We have implemented this algorithm in THESEUS, a UNIX C program intended for likelihood analysis of biological macromolecules (25). Because of the complexity of the problem, the efficiency of the algorithm is difficult to determine generally. If Σ is assumed to be diagonal, then the algorithm is very efficient (O(NK)). In our experience, even with large three-dimensional problems, when assuming a diagonal landmark covariance matrix (e.g., K = 200 and N = 500), the algorithm converges rapidly after a few dozen iterations (from milliseconds to a few seconds on a 500 MHz G4 laptop). When using full, arbitrary covariance matrices on a low-dimensional problem, the algorithm is O(K3), as the limiting step is the inversion of the landmark covariance matrix [Sigma]; in this case, the calculation may take a few minutes.

Comparison with Previous Analyses

Our likelihood analysis offers several ML Procrustes estimators, including the covariance matrices (Ξ~ and [Sigma]), a bias-corrected average form ([M with tilde]), lognormally distributed scaling factors ([beta]i), and simplified estimates of the rotations (Ri) when weighting the dimensions. Several of our solutions differ significantly from corresponding solutions to similar problems proposed previously in the Procrustes literature (1, 7, 8, 10, 11, 16). Unlike the unconstrained covariance estimators reported in Goodall and recounted by others (1, 7, 8, 11), each of our covariance estimators is itself a function of the other covariance matrix. Equations 10.2 and 10.3 of Goodall (11) are only valid when either Ξ or Σ is constrained to be equal to the identity matrix. Additionally, to find the optimal rotations when weighting with a factored dimensional covariance matrix, Goodall proposes a method using the Koschat–Swayne algorithm (16). Goodall's method aims to maximize numerically the same estimated likelihood target as our method, corresponding to the first term of Eq. 2. In contrast to the Goodall and Koschat–Swayne treatments, our analytic solution (Eq. 8) is shown to be valid for a nondiagonal dimensional weight matrix Ξ−1 and for Σ ≠ I. Finally, we present estimates of the scaling factors that differ from that reported in Goodall (10). When XiRi is identical to the mean form M, the scaling factor must necessarily equal unity, since no scaling is required when the mean form is superposed on itself. Unlike the scale factor estimator given in Goodall (equation 2.4), both of our ML estimators (Eqs. 9 and 11) conform to this logically necessary condition.

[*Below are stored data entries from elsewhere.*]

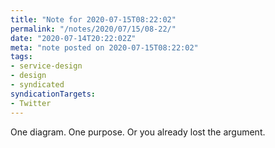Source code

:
 ```yaml
---
title: "Note for 2020-07-15T08:22:02"
permalink: "/notes/2020/07/15/08-22/"
date: "2020-07-14T20:22:02Z"
meta: "note posted on 2020-07-15T08:22:02"
tags:
- service-design
- design
- syndicated
syndicationTargets:
- Twitter
---
```

One diagram. One purpose. Or you already lost the argument.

Several authors have reported that the Procrustes estimate of the mean form (corresponding to the estimated ML estimator, Eq. 12) is inconsistent (1, 7), being too large as the number of forms approaches infinity. The inconsistency of the average form is a result of ignoring the uncertainty introduced by using estimates of the rotations and translations in Eq. 12, rather than using their true values, which are unknown. However, we note that Eq. 23 implies that the average X is in fact a consistent estimator of the mean M (assuming nonisotropic and uncorrelated errors) in the limit as both the numbers of landmarks (K) and forms (N) increase together, since then the bias factor approaches 1 in probability.

Performance of ML Procrustes Analysis with Simulated Data

We conducted simulations to investigate the ability of our ML Procrustes method to correctly infer known parameters of a family of forms. One common application of Procrustes methods in structural biology is superposing the atomic coordinates of multiple protein structures, each adopting a similar yet variable molecular conformation. To create an artificial data set, 400 perturbed protein structures were generated randomly, assuming a matrix Gaussian error distribution with a known mean form and known covariance matrices. At this stage of the simulation, the resulting family of perturbed structures consists of a known superposition, since the structures have not yet been subjected to arbitrary rotations and translations. As the final step in creating our test set of forms, we randomly translated and rotated each of the perturbed structures.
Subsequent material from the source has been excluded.